11.3 Forecast reconciliation
The above approaches can be generalized to use all available information: Minimum Trace (MinT) optimal reconciliation approach. To use it in practice, there are different simplifications that can be made, which have different properties (e.g., when there are many bottom-level series compared to the length, we use a method called mint_shrink
, etc.)
In summary, unlike any other existing approach, the optimal reconciliation forecasts are generated using all the information available within a hierarchical or a grouped structure. This is important, as particular aggregation levels or groupings may reveal features of the data that are of interest to the user and are important to be modelled.

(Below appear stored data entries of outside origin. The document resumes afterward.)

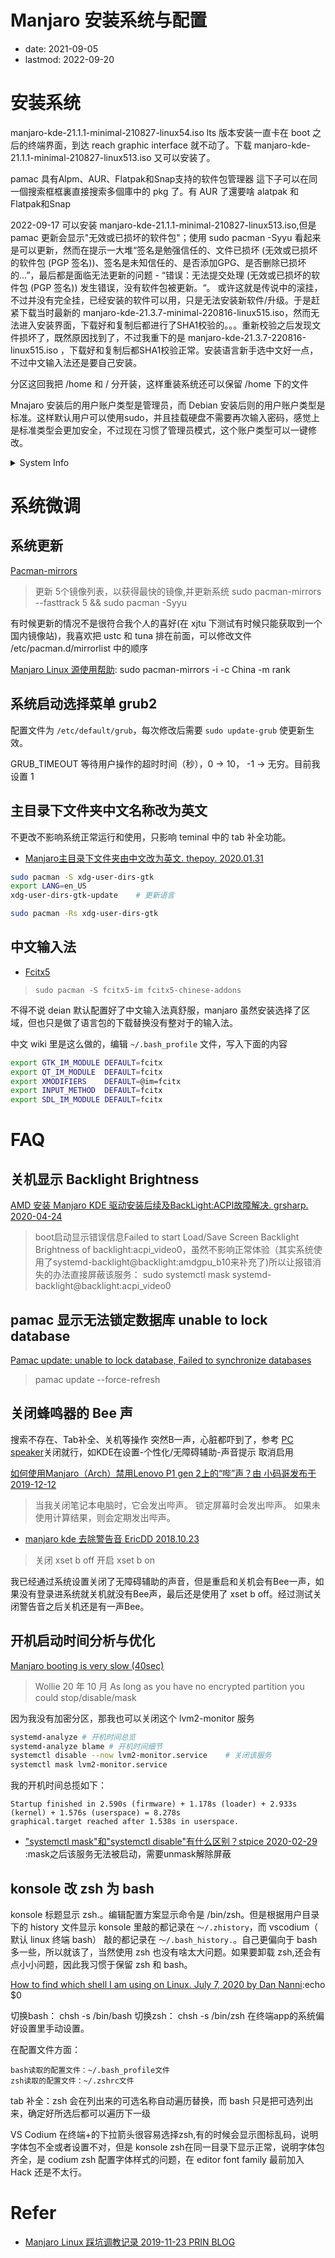 # Manjaro 安装系统与配置
- date: 2021-09-05
- lastmod: 2022-09-20

# 安装系统

manjaro-kde-21.1.1-minimal-210827-linux54.iso lts 版本安装一直卡在 boot 之后的终端界面，到达 reach graphic interface 就不动了。下载 manjaro-kde-21.1.1-minimal-210827-linux513.iso 又可以安装了。

pamac 具有Alpm、AUR、Flatpak和Snap支持的软件包管理器
這下子可以在同一個搜索框框裏直接搜索多個庫中的 pkg 了。有 AUR 了還要啥 alatpak 和 Flatpak和Snap

2022-09-17 可以安装 manjaro-kde-21.1.1-minimal-210827-linux513.iso,但是 pamac 更新会显示"无效或已损坏的软件包"；使用 sudo pacman -Syyu 看起来是可以更新，然而在提示一大堆“签名是勉强信任的、文件已损坏 (无效或已损坏的软件包 (PGP 签名))、签名是未知信任的、是否添加GPG、是否删除已损坏的...”，最后都是面临无法更新的问题 - “错误：无法提交处理 (无效或已损坏的软件包 (PGP 签名)) 发生错误，没有软件包被更新。“。 或许这就是传说中的滚挂，不过并没有完全挂，已经安装的软件可以用，只是无法安装新软件/升级。于是赶紧下载当时最新的 manjaro-kde-21.3.7-minimal-220816-linux515.iso，然而无法进入安装界面，下载好和复制后都进行了SHA1校验的。。。重新校验之后发现文件损坏了，既然原因找到了，不过我重下的是 manjaro-kde-21.3.7-220816-linux515.iso ，下载好和复制后都SHA1校验正常。安装语言新手选中文好一点，不过中文输入法还是要自己安装。

分区这回我把 /home 和 / 分开装，这样重装系统还可以保留 /home 下的文件

Mnajaro 安装后的用户账户类型是管理员，而 Debian 安装后则的用户账户类型是标准。这样默认用户可以使用sudo，并且挂载硬盘不需要再次输入密码，感觉上是标准类型会更加安全，不过现在习惯了管理员模式，这个账户类型可以一键修改。

<details>
<summary>System Info</summary>


奇怪的是 Network、Bluetooth 的 driver 和 Debian 一样，但是 Debian 却不支持额的蓝牙耳机。。。
```bash
$ uname -a
Linux 82dm 5.15.65-1-MANJARO #1 SMP PREEMPT Mon Sep 5 10:15:47 UTC 2022 x86_64 GNU/Linux

$ inxi --admin --verbosity=7 --filter --width
System:
  Kernel: 5.15.65-1-MANJARO arch: x86_64 bits: 64 compiler: gcc v: 12.2.0
    parameters: BOOT_IMAGE=/boot/vmlinuz-5.15-x86_64
    root=UUID=5d6e2a51-4876-44ba-9f6e-acc3e0bf2767 rw quiet
    udev.log_priority=3
  Desktop: KDE Plasma v: 5.25.5 tk: Qt v: 5.15.5 wm: kwin_x11 vt: 1 dm: SDDM
    Distro: Manjaro Linux base: Arch Linux
Machine:
  Type: Laptop System: LENOVO product: 82DM v: Lenovo XiaoXinPro-13ARE 2020
     Chassis: type: 10 v: Lenovo XiaoXinPro-13ARE
    2020 
  Mobo: LENOVO model: LNVNB161216 v: SDK0L77769WIN
     UEFI: LENOVO v: F0CN36WW date: 05/16/2022
Battery:
  ID-1: BAT0 charge: 49.0 Wh (100.0%) 
    volts: 12.9 min: 11.5 model: SMP L19M3PD3 type: Li-poly 
    status: full cycles: 247
Memory:
  RAM: total: 14.99 GiB used: 3.67 GiB (24.5%)
  RAM Report: permissions: Unable to run dmidecode. Root privileges
    required.
CPU:
  Info: model: AMD Ryzen 5 4600U with Radeon Graphics bits: 64 type: MT MCP
    arch: Zen 2 gen: 3 level: v3 built: 2020-22 process: TSMC n7 (7nm)
    family: 0x17 (23) model-id: 0x60 (96) stepping: 1 microcode: 0x8600106
  Topology: cpus: 1x cores: 6 tpc: 2 threads: 12 smt: enabled cache:
    L1: 384 KiB desc: d-6x32 KiB; i-6x32 KiB L2: 3 MiB desc: 6x512 KiB L3: 8 MiB
    desc: 2x4 MiB
  Speed (MHz): avg: 1507 high: 2292 min/max: 1400/2100 boost: disabled
    scaling: driver: acpi-cpufreq governor: schedutil cores: 1: 1397 2: 1397
    3: 2292 4: 1587 5: 1565 6: 1397 7: 1397 8: 1474 9: 1397 10: 1397 11: 1398
    12: 1392 bogomips: 50320
  Flags: 3dnowprefetch abm adx aes aperfmperf apic arat avic avx avx2 bmi1
    bmi2 bpext cat_l3 cdp_l3 clflush clflushopt clwb clzero cmov cmp_legacy
    constant_tsc cpb cpuid cqm cqm_llc cqm_mbm_local cqm_mbm_total
    cqm_occup_llc cr8_legacy cx16 cx8 de decodeassists extapic extd_apicid
    f16c flushbyasid fma fpu fsgsbase fxsr fxsr_opt ht hw_pstate ibpb ibrs ibs
    irperf lahf_lm lbrv lm mba mca mce misalignsse mmx mmxext monitor movbe
    msr mtrr mwaitx nonstop_tsc nopl npt nrip_save nx osvw overflow_recov pae
    pat pausefilter pclmulqdq pdpe1gb perfctr_core perfctr_llc perfctr_nb
    pfthreshold pge pni popcnt pse pse36 rapl rdpid rdpru rdrand rdseed rdt_a
    rdtscp rep_good sep sha_ni skinit smap smca smep ssbd sse sse2 sse4_1
    sse4_2 sse4a ssse3 stibp succor svm svm_lock syscall tce topoext tsc
    tsc_scale umip v_spec_ctrl v_vmsave_vmload vgif vmcb_clean vme vmmcall
    wbnoinvd wdt xgetbv1 xsave xsavec xsaveerptr xsaveopt xsaves
  Vulnerabilities:
  Type: itlb_multihit status: Not affected
  Type: l1tf status: Not affected
  Type: mds status: Not affected
  Type: meltdown status: Not affected
  Type: mmio_stale_data status: Not affected
  Type: retbleed mitigation: untrained return thunk; SMT enabled with STIBP
    protection
  Type: spec_store_bypass mitigation: Speculative Store Bypass disabled via
    prctl and seccomp
  Type: spectre_v1 mitigation: usercopy/swapgs barriers and __user pointer
    sanitization
  Type: spectre_v2 mitigation: Retpolines, IBPB: conditional, STIBP:
    always-on, RSB filling, PBRSB-eIBRS: Not affected
  Type: srbds status: Not affected
  Type: tsx_async_abort status: Not affected
Graphics:
  Device-1: AMD Renoir vendor: Lenovo driver: amdgpu v: kernel arch: GCN-5.1
    code: Vega-2 process: TSMC n7 (7nm) built: 2018-21 pcie: gen: 4
    speed: 16 GT/s lanes: 16 ports: active: eDP-1 empty: DP-1,DP-2
    bus-ID: 03:00.0 chip-ID: 1002:1636 class-ID: 0300
  Device-2: Chicony Integrated Camera type: USB driver: uvcvideo
    bus-ID: 3-2:2 chip-ID: 04f2:b67c class-ID: 0e02 
  Display: x11 server: X.Org v: 21.1.4 compositor: kwin_x11 driver: X:
    loaded: amdgpu unloaded: modesetting alternate: fbdev,vesa gpu: amdgpu
    display-ID: :0 screens: 1
  Screen-1: 0 s-res: 2560x1600 s-dpi: 96 s-size: 677x423mm (26.65x16.65")
    s-diag: 798mm (31.43")
  Monitor-1: eDP-1 mapped: eDP model-id: CSO 0x076d built: 2019
    res: 2560x1600 hz: 60 dpi: 227 gamma: 1.2 size: 286x179mm (11.26x7.05")
    diag: 337mm (13.3") ratio: 16:10 modes: max: 2560x1600 min: 640x480
  OpenGL: renderer: AMD RENOIR (LLVM 14.0.6 DRM 3.42 5.15.65-1-MANJARO) v: 4.6
    Mesa 22.1.7 direct render: Yes
Audio:
  Device-1: AMD Renoir Radeon High Definition Audio vendor: Lenovo
    driver: snd_hda_intel v: kernel pcie: gen: 4 speed: 16 GT/s lanes: 16
    bus-ID: 03:00.1 chip-ID: 1002:1637 class-ID: 0403
  Device-2: AMD ACP/ACP3X/ACP6x Audio Coprocessor vendor: Lenovo driver: N/A
    alternate: snd_pci_acp3x, snd_rn_pci_acp3x, snd_pci_acp5x pcie: gen: 4
    speed: 16 GT/s lanes: 16 bus-ID: 03:00.5 chip-ID: 1022:15e2 class-ID: 0480
  Device-3: AMD Family 17h/19h HD Audio vendor: Lenovo driver: snd_hda_intel
    v: kernel pcie: gen: 4 speed: 16 GT/s lanes: 16 bus-ID: 03:00.6
    chip-ID: 1022:15e3 class-ID: 0403
  Sound Server-1: ALSA v: k5.15.65-1-MANJARO running: yes
  Sound Server-2: JACK v: 1.9.21 running: no
  Sound Server-3: PulseAudio v: 16.1 running: yes
  Sound Server-4: PipeWire v: 0.3.57 running: yes
Network:
  Device-1: Realtek RTL8822CE 802.11ac PCIe Wireless Network Adapter
    vendor: Lenovo driver: rtw_8822ce v: N/A modules: rtw88_8822ce pcie: gen: 1
    speed: 2.5 GT/s lanes: 1 port: 2000 bus-ID: 01:00.0 chip-ID: 10ec:c822
    class-ID: 0280
  IF: wlp1s0 state: up mac: <filter>
  IP v4: <filter> type: dynamic noprefixroute scope: global
    broadcast: <filter>
  IP v6: <filter> type: noprefixroute scope: link
  WAN IP: <filter>
Bluetooth:
  Device-1: Realtek Bluetooth Radio type: USB driver: btusb v: 0.8
    bus-ID: 1-4:2 chip-ID: 0bda:c123 class-ID: e001 
  Report: rfkill ID: hci0 rfk-id: 2 state: up address: see --recommends
Logical:
  Message: No logical block device data found.
RAID:
  Message: No RAID data found.
Drives:
  Local Storage: total: 476.94 GiB used: 208.09 GiB (43.6%)
  SMART Message: Unable to run smartctl. Root privileges required.
  ID-1: /dev/nvme0n1 maj-min: 259:0 vendor: Western Digital model: PC SN730
    SDBPNTY-512G-1101 size: 476.94 GiB block-size: physical: 512 B
    logical: 512 B speed: 31.6 Gb/s lanes: 4 type: SSD 
    rev: 11130001 temp: 36.9 C scheme: GPT
  Message: No optical or floppy data found.
Partition:
  ID-1: / raw-size: 40 GiB size: 39.08 GiB (97.69%) used: 13.42 GiB (34.4%)
    fs: ext4 dev: /dev/nvme0n1p2 maj-min: 259:2 label: root
    uuid: 5d6e2a51-4876-44ba-9f6e-acc3e0bf2767
  ID-2: /boot/efi raw-size: 260 MiB size: 256 MiB (98.46%) used: 103.5 MiB
    (40.4%) fs: vfat dev: /dev/nvme0n1p1 maj-min: 259:1 label: SYSTEM_DRV
    uuid: 92C4-DD2F
  ID-3: /home raw-size: 80 GiB size: 78.19 GiB (97.74%) used: 815 MiB (1.0%)
    fs: ext4 dev: /dev/nvme0n1p4 maj-min: 259:4 label: N/A
    uuid: a3a2ba69-8213-4723-ba8d-b4b8470dd7eb
  ID-4: /run/media/kearney/a raw-size: 235.67 GiB size: 231.41 GiB (98.19%)
    used: 193.77 GiB (83.7%) fs: ext4 dev: /dev/nvme0n1p3 maj-min: 259:3
    label: a uuid: 3409b138-e5fc-412d-b1d5-bfb236f93257
Swap:
  Alert: No swap data was found.
Unmounted:
  ID-1: /dev/nvme0n1p5 maj-min: 259:5 size: 55 GiB fs: ntfs label: C
    uuid: 0AB232A4B2329463
  ID-2: /dev/nvme0n1p6 maj-min: 259:6 size: 65.98 GiB fs: ntfs label: D
    uuid: 127AE7467AE72567
USB:
  Hub-1: 1-0:1 info: Hi-speed hub with single TT ports: 4 rev: 2.0
    speed: 480 Mb/s chip-ID: 1d6b:0002 class-ID: 0900
  Device-1: 1-4:2 info: Realtek Bluetooth Radio type: Bluetooth
    driver: btusb interfaces: 2 rev: 1.0 speed: 12 Mb/s power: 500mA
    chip-ID: 0bda:c123 class-ID: e001 
  Hub-2: 2-0:1 info: Super-speed hub ports: 2 rev: 3.1 speed: 10 Gb/s
    chip-ID: 1d6b:0003 class-ID: 0900
  Hub-3: 3-0:1 info: Hi-speed hub with single TT ports: 4 rev: 2.0
    speed: 480 Mb/s chip-ID: 1d6b:0002 class-ID: 0900
  Device-1: 3-2:2 info: Chicony Integrated Camera type: Video
    driver: uvcvideo interfaces: 4 rev: 2.0 speed: 480 Mb/s power: 500mA
    chip-ID: 04f2:b67c class-ID: 0e02 
  Hub-4: 4-0:1 info: Super-speed hub ports: 2 rev: 3.1 speed: 10 Gb/s
    chip-ID: 1d6b:0003 class-ID: 0900
Sensors:
  System Temperatures: cpu: 49.2 C mobo: N/A gpu: amdgpu temp: 43.0 C
  Fan Speeds (RPM): N/A
Info:
  Processes: 302 Uptime: 2h 48m wakeups: 1 Init: systemd v: 251
  default: graphical tool: systemctl Compilers: gcc: 12.2.0 clang: 14.0.6
  Packages: pm: pacman pkgs: 1235 libs: 318 tools: pamac pm: flatpak pkgs: 0
  Shell: Bash v: 5.1.16 running-in: codium inxi: 3.3.21
```
</details>

# 系统微调
## 系统更新

[Pacman-mirrors](https://wiki.manjaro.org/index.php/Pacman-mirrors/zh-cn)
> 更新 5个镜像列表，以获得最快的镜像,并更新系统
    sudo pacman-mirrors --fasttrack 5 && sudo pacman -Syyu

有时候更新的情况不是很符合我个人的喜好(在 xjtu 下测试有时候只能获取到一个国内镜像站)，我喜欢把 ustc 和 tuna 排在前面，可以修改文件 /etc/pacman.d/mirrorlist 中的顺序

[Manjaro Linux 源使用帮助](https://mirrors.ustc.edu.cn/help/manjaro.html): sudo pacman-mirrors -i -c China -m rank

## 系统启动选择菜单 grub2

配置文件为 `/etc/default/grub`，每次修改后需要 `sudo update-grub` 使更新生效。

GRUB_TIMEOUT 等待用户操作的超时时间（秒），0 -> 10， -1 -> 无穷。目前我设置 1

## 主目录下文件夹中文名称改为英文

不更改不影响系统正常运行和使用，只影响 teminal 中的 tab 补全功能。

- [Manjaro主目录下文件夹由中文改为英文. thepoy. 2020.01.31](https://www.jianshu.com/p/2f05a5583609)

```bash
sudo pacman -S xdg-user-dirs-gtk
export LANG=en_US
xdg-user-dirs-gtk-update	# 更新语言

sudo pacman -Rs xdg-user-dirs-gtk
```

## 中文输入法

- [Fcitx5](https://wiki.archlinux.org/title/Fcitx5_(%E7%AE%80%E4%BD%93%E4%B8%AD%E6%96%87)#%E8%BE%93%E5%85%A5%E6%B3%95%E6%A8%A1%E5%9D%97)
> `sudo pacman -S fcitx5-im fcitx5-chinese-addons`

不得不说 deian 默认配置好了中文输入法真舒服，manjaro 虽然安装选择了区域，但也只是做了语言包的下载替换没有整对于的输入法。

中文 wiki 里是这么做的，编辑 `~/.bash_profile` 文件，写入下面的内容

```bash
export GTK_IM_MODULE DEFAULT=fcitx
export QT_IM_MODULE  DEFAULT=fcitx
export XMODIFIERS    DEFAULT=@im=fcitx
export INPUT_METHOD  DEFAULT=fcitx
export SDL_IM_MODULE DEFAULT=fcitx
```

# FAQ
## 关机显示 Backlight Brightness

[AMD 安装 Manjaro KDE 驱动安装后续及BackLight:ACPI故障解决. grsharp. 2020-04-24](https://blog.csdn.net/grsharp/article/details/105735792)
> boot启动显示错误信息Failed to start Load/Save Screen Backlight Brightness of backlight:acpi_video0，虽然不影响正常体验（其实系统使用了systemd-backlight@backlight:amdgpu_b10来补充了)所以让报错消失的办法直接屏蔽该服务：
sudo systemctl mask systemd-backlight@backlight:acpi_video0

## pamac 显示无法锁定数据库 unable to lock database

[Pamac update: unable to lock database, Failed to synchronize databases ](https://forum.manjaro.org/t/pamac-update-unable-to-lock-database-failed-to-synchronize-databases/114762)
> pamac update --force-refresh

## 关闭蜂鸣器的 Bee 声

搜索不存在、Tab补全、关机等操作 突然B一声，心脏都吓到了，参考 [PC speaker](https://wiki.archlinux.org/title/PC_speaker)关闭就行，如KDE在设置-个性化/无障碍辅助-声音提示 取消启用

[ 如何使用Manjaro（Arch）禁用Lenovo P1 gen 2上的“哔”声？由 小码哥发布于 2019-12-12 ](https://mlog.club/article/2071667)
>   当我关闭笔记本电脑时，它会发出哔声。
    锁定屏幕时会发出哔声。
    如果未使用计算结果，则会定期发出哔声。
- [manjaro kde 去除警告音 EricDD 2018.10.23](https://www.jianshu.com/p/0d1d884e40ba)
> 关闭
  xset b off
  开启
  xset b on

我已经通过系统设置关闭了无障碍辅助的声音，但是重启和关机会有Bee一声，如果没有登录进系统就关机就没有Bee声，最后还是使用了 xset b off。经过测试关闭警告音之后关机还是有一声Bee。

## 开机启动时间分析与优化

[Manjaro booting is very slow (40sec)](https://forum.manjaro.org/t/manjaro-booting-is-very-slow-40sec/32489/4)
> Wollie 20 年 10 月
  As long as you have no encrypted partition you could stop/disable/mask

因为我没有加密分区，那我也可以关闭这个 lvm2-monitor 服务

```bash
systemd-analyze	# 开机时间总览
systemd-analyze blame # 开机时间细节
systemctl disable --now lvm2-monitor.service	# 关闭该服务
systemctl mask lvm2-monitor.service
```

我的开机时间总揽如下：

    Startup finished in 2.590s (firmware) + 1.178s (loader) + 2.933s (kernel) + 1.576s (userspace) = 8.278s 
    graphical.target reached after 1.538s in userspace.

- ["systemctl mask"和"systemctl disable"有什么区别？stpice 2020-02-29 ](https://blog.csdn.net/stpice/article/details/104569146):mask之后该服务无法被启动，需要unmask解除屏蔽

## konsole 改 zsh 为 bash

konsole 标题显示 zsh.。编辑配置方案显示命令是 /bin/zsh。但是根据用户目录下的 history 文件显示 konsole 里敲的都记录在 `～/.zhistory`，而 vscodium（ 默认 linux 终端 bash） 敲的都记录在 `～/.bash_history.`。自己更偏向于 bash 多一些，所以就该了，当然使用 zsh 也没有啥太大问题。如果要卸载 zsh,还会有点小小问题，因此我习惯于保留 zsh 和 bash。

[How to find which shell I am using on Linux. July 7, 2020 by Dan Nanni](https://www.xmodulo.com/which-shell-am-i-using.html):echo $0

切换bash： chsh -s /bin/bash
切换zsh： chsh -s /bin/zsh
    在终端app的系统偏好设置里手动设置。

在配置文件方面：

    bash读取的配置文件：~/.bash_profile文件
    zsh读取的配置文件：~/.zshrc文件

tab 补全：zsh 会在列出来的可选名称自动遍历替换，而 bash 只是把可选列出来，确定好所选后都可以遍历下一级

VS Codium 在终端+的下拉箭头很容易选择zsh,有的时候会显示图标乱码，说明字体包不全或者设置不对，但是 konsole zsh在同一目录下显示正常，说明字体包齐全，是 codium zsh 配置字体样式的问题，在 editor font family 最前加入 Hack 还是不太行。


# Refer

- [ Manjaro Linux 踩坑调教记录 2019-11-23 PRIN BLOG](https://prinsss.github.io/setting-up-manjaro-linux/)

These features may be completely hidden or not easily identifiable at other levels.
11.5 Reconciled distributional forecasts
We can also compute prediction intervals: either assuming normality or bootstrapping.
12. Advanced forecasting methods
12.1 Complex seasonality
Higher frequency data shows multiple seasonalities at the same time. However, most of the methods seen in this book (ETS, SARIMA…) do not handle that. What can we do?
- STL
- Apply STL decomposition, specifying multiple seasonal periods.
- Forecast the seasonal components using a seasonal naive method.
- Forecast the seasonally adjusted series using ETS.
- Dynamic Harmonic Regression
- TBATS (which, for some reason, is explained in version 2 of the book, but not on the latest…)
- Allows seasonalities to change over time (but it is computationally expensive).
- 📜 Forecasting at scale (Prophet paper) (also models seasonality with Fourier terms as DHR).
Prophet has the advantage of being much faster to estimate than the DHR models we have considered previously, and it is completely automated. However, it rarely gives better forecast accuracy than the alternative approaches, as these two examples have illustrated.
13. Some practical forecasting issues
- Very long and very short time series
With short series, there is not enough data to allow some observations to be withheld for testing purposes, and even time series cross validation can be difficult to apply. The AICc is particularly useful here, because it is a proxy for the one-step forecast out-of-sample MSE. Choosing the model with the minimum AICc value allows both the number of parameters and the amount of noise to be taken into account.
What tends to happen with short series is that the AICc suggests simple models because anything with more than one or two parameters will produce poor forecasts due to the estimation error.